After program funds were cut mid-year, reducing the budget for already planned exhibitions, the curatorial team at the Cultural Centre of Belgrade decided—rather than retreat or give up—to offer a hybrid format, supported by the participating artists. These projects were originally conceived for the second half of 2025 in alligement with the curatorial practices cultivated by the Centre. The idea of bringing together solo exhibitions into one joint timeline stems primarily from the increasingly precarious and uncertain conditions of cultural work. The name 9 SOLO EXHIBITIONS is also speculative: alongside the seven exhibitions that will be realized, the title refers to two that were canceled.
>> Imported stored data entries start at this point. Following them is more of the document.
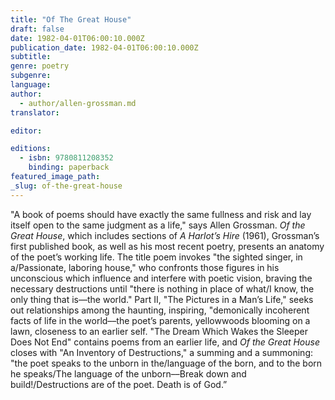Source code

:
 ```yaml
---
title: "Of The Great House"
draft: false
date: 1982-04-01T06:00:10.000Z
publication_date: 1982-04-01T06:00:10.000Z
subtitle:
genre: poetry
subgenre:
language:
author:
  - author/allen-grossman.md
translator:

editor:

editions:
  - isbn: 9780811208352
    binding: paperback
featured_image_path:
_slug: of-the-great-house
---
```


"A book of poems should have exactly the same fullness and risk and lay itself open to the same judgment as a life," says Allen Grossman. _Of the Great House_, which includes sections of _A Harlot’s Hire_ (1961), Grossman’s first published book, as well as his most recent poetry, presents an anatomy of the poet’s working life. The title poem invokes "the sighted singer, in a/Passionate, laboring house," who confronts those figures in his unconscious which influence and interfere with poetic vision, braving the necessary destructions until "there is nothing in place of what/I know, the only thing that is––the world." Part II, "The Pictures in a Man’s Life," seeks out relationships among the haunting, inspiring, "demonically incoherent facts of life in the world––the poet’s parents, yellowwoods blooming on a lawn, closeness to an earlier self. "The Dream Which Wakes the Sleeper Does Not End" contains poems from an earlier life, and _Of the Great House_ closes with "An Inventory of Destructions," a summing and a summoning: "the poet speaks to the unborn in the/language of the born, and to the born he speaks/The language of the unborn––Break down and build!/Destructions are of the poet. Death is of God.”

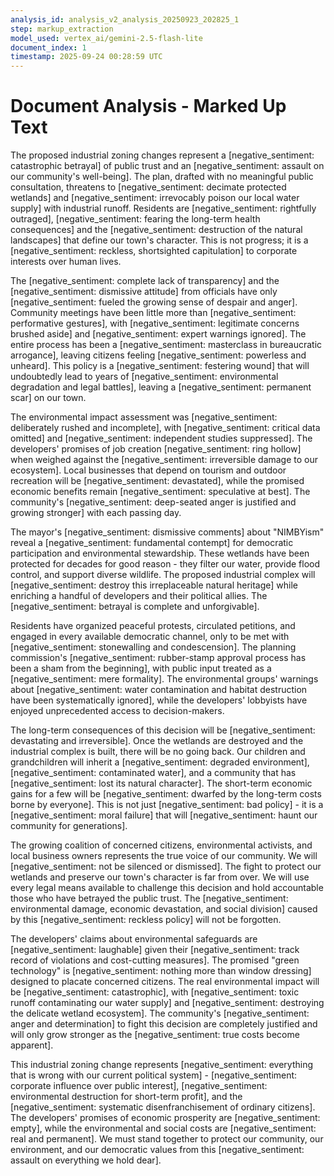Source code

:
 ```yaml
---
analysis_id: analysis_v2_analysis_20250923_202825_1
step: markup_extraction
model_used: vertex_ai/gemini-2.5-flash-lite
document_index: 1
timestamp: 2025-09-24 00:28:59 UTC
---
```


# Document Analysis - Marked Up Text

The proposed industrial zoning changes represent a [negative_sentiment: catastrophic betrayal] of public trust and an [negative_sentiment: assault on our community's well-being]. The plan, drafted with no meaningful public consultation, threatens to [negative_sentiment: decimate protected wetlands] and [negative_sentiment: irrevocably poison our local water supply] with industrial runoff. Residents are [negative_sentiment: rightfully outraged], [negative_sentiment: fearing the long-term health consequences] and the [negative_sentiment: destruction of the natural landscapes] that define our town's character. This is not progress; it is a [negative_sentiment: reckless, shortsighted capitulation] to corporate interests over human lives.

The [negative_sentiment: complete lack of transparency] and the [negative_sentiment: dismissive attitude] from officials have only [negative_sentiment: fueled the growing sense of despair and anger]. Community meetings have been little more than [negative_sentiment: performative gestures], with [negative_sentiment: legitimate concerns brushed aside] and [negative_sentiment: expert warnings ignored]. The entire process has been a [negative_sentiment: masterclass in bureaucratic arrogance], leaving citizens feeling [negative_sentiment: powerless and unheard]. This policy is a [negative_sentiment: festering wound] that will undoubtedly lead to years of [negative_sentiment: environmental degradation and legal battles], leaving a [negative_sentiment: permanent scar] on our town.

The environmental impact assessment was [negative_sentiment: deliberately rushed and incomplete], with [negative_sentiment: critical data omitted] and [negative_sentiment: independent studies suppressed]. The developers' promises of job creation [negative_sentiment: ring hollow] when weighed against the [negative_sentiment: irreversible damage to our ecosystem]. Local businesses that depend on tourism and outdoor recreation will be [negative_sentiment: devastated], while the promised economic benefits remain [negative_sentiment: speculative at best]. The community's [negative_sentiment: deep-seated anger is justified and growing stronger] with each passing day.

The mayor's [negative_sentiment: dismissive comments] about "NIMBYism" reveal a [negative_sentiment: fundamental contempt] for democratic participation and environmental stewardship. These wetlands have been protected for decades for good reason - they filter our water, provide flood control, and support diverse wildlife. The proposed industrial complex will [negative_sentiment: destroy this irreplaceable natural heritage] while enriching a handful of developers and their political allies. The [negative_sentiment: betrayal is complete and unforgivable].

Residents have organized peaceful protests, circulated petitions, and engaged in every available democratic channel, only to be met with [negative_sentiment: stonewalling and condescension]. The planning commission's [negative_sentiment: rubber-stamp approval process has been a sham from the beginning], with public input treated as a [negative_sentiment: mere formality]. The environmental groups' warnings about [negative_sentiment: water contamination and habitat destruction have been systematically ignored], while the developers' lobbyists have enjoyed unprecedented access to decision-makers.

The long-term consequences of this decision will be [negative_sentiment: devastating and irreversible]. Once the wetlands are destroyed and the industrial complex is built, there will be no going back. Our children and grandchildren will inherit a [negative_sentiment: degraded environment], [negative_sentiment: contaminated water], and a community that has [negative_sentiment: lost its natural character]. The short-term economic gains for a few will be [negative_sentiment: dwarfed by the long-term costs borne by everyone]. This is not just [negative_sentiment: bad policy] - it is a [negative_sentiment: moral failure] that will [negative_sentiment: haunt our community for generations].

The growing coalition of concerned citizens, environmental activists, and local business owners represents the true voice of our community. We will [negative_sentiment: not be silenced or dismissed]. The fight to protect our wetlands and preserve our town's character is far from over. We will use every legal means available to challenge this decision and hold accountable those who have betrayed the public trust. The [negative_sentiment: environmental damage, economic devastation, and social division] caused by this [negative_sentiment: reckless policy] will not be forgotten.

The developers' claims about environmental safeguards are [negative_sentiment: laughable] given their [negative_sentiment: track record of violations and cost-cutting measures]. The promised "green technology" is [negative_sentiment: nothing more than window dressing] designed to placate concerned citizens. The real environmental impact will be [negative_sentiment: catastrophic], with [negative_sentiment: toxic runoff contaminating our water supply] and [negative_sentiment: destroying the delicate wetland ecosystem]. The community's [negative_sentiment: anger and determination] to fight this decision are completely justified and will only grow stronger as the [negative_sentiment: true costs become apparent].

This industrial zoning change represents [negative_sentiment: everything that is wrong with our current political system] - [negative_sentiment: corporate influence over public interest], [negative_sentiment: environmental destruction for short-term profit], and the [negative_sentiment: systematic disenfranchisement of ordinary citizens]. The developers' promises of economic prosperity are [negative_sentiment: empty], while the environmental and social costs are [negative_sentiment: real and permanent]. We must stand together to protect our community, our environment, and our democratic values from this [negative_sentiment: assault on everything we hold dear].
A few months after the beginning of student protests in Serbia, the Cultural Centre of Belgrade has become a new site of challenges on the cultural scene due to the occupation of the Centre’s Cinema Hall, which deepened the institution’s crisis and opened new spaces for critical reflection. In its effort to remain open and to continue supporting contemporary creators—who are the institution’s long-term collaborators—and in an attempt to spark conversations about who culture belongs to and for whom it is produced, especially in the face of turbulent socio-political realities, the Cultural Centre of Belgrade is stepping into public space with this joint exhibition format 9 SOLO EXHIBITIONS.
By departing from standard practices with this final exhibition of the 2025 season, we express concern over the ability to plan future programs and disagreement with the diminishing financial support for contemporary artistic production. As a result, the artists’ projects are presented in a more limited scope than originally planned.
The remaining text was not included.